Just catching up on some interesting data on China, courtesy of @AmbroseEP, showing debt to GDP ratios for China's real economy:
Now, note that the comparatives are all advanced economies that can carry, normally, higher debt levels. Which makes China's 282% estimated total debt pile rather large.
The chart references as a source data presented in this (see scone chart) http://trueeconomics.blogspot.ie/2015/03/5315-troika-tale-of-irish-debt.html but adjusted to reflect RBS estimates. which pushes McKinsey point for China horizontally to the levels close to Greece.
As someone else pointed out, nominal GDP growth in China is apparently now lower than interest on debt.
Meanwhile number of stock market accounts has gone exponential in recent days - using borrowed money (Chinese residents borrowed over Yuan 1 trillion or Euro150 billion worth of cash to pump into stock markets):
Economy is clearly slowing down in China, with conflicting reports and estimates of 1Q 2015 growth suggesting possible contraction in the real economy and domestic demand. (See http://www.irishtimes.com/business/economy/china-equity-markets-boom-while-economic-growth-stutters-1.2182547).
At the top of debt chain are local authorities: latest official data shows borrowings by the local authorities were up by almost 50% since the start of H2 2013 to c. 16 trillion yuan.
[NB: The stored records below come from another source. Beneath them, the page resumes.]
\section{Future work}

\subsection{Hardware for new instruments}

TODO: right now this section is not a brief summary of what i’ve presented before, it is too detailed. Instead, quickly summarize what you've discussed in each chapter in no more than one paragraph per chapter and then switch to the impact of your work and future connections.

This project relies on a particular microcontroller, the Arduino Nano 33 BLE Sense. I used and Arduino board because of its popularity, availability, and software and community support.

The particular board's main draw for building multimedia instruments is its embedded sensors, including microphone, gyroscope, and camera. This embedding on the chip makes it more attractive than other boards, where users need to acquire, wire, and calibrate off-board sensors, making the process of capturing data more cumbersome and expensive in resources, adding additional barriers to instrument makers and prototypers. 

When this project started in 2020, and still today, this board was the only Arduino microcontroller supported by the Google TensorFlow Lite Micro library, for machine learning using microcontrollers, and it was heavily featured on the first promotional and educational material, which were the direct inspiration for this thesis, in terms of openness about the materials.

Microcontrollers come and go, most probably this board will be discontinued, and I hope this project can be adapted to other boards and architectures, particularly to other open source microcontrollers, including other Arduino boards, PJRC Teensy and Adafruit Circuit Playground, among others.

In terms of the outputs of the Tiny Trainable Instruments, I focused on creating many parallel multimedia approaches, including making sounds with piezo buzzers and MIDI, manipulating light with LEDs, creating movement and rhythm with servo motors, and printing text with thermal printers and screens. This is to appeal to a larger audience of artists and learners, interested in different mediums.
Local authorities debt growth accounts for a quarter of changes in overall domestic debt since 2008. Recently, the IMF warned China that the country overall economic debt is expanding at a faster pace than debt in Japan, South Korea and the U.S. grew before the onset of the Global Financial Crisis.
My view: when this pile of Chinese debt blows, things will get spectacularly ugly, globally.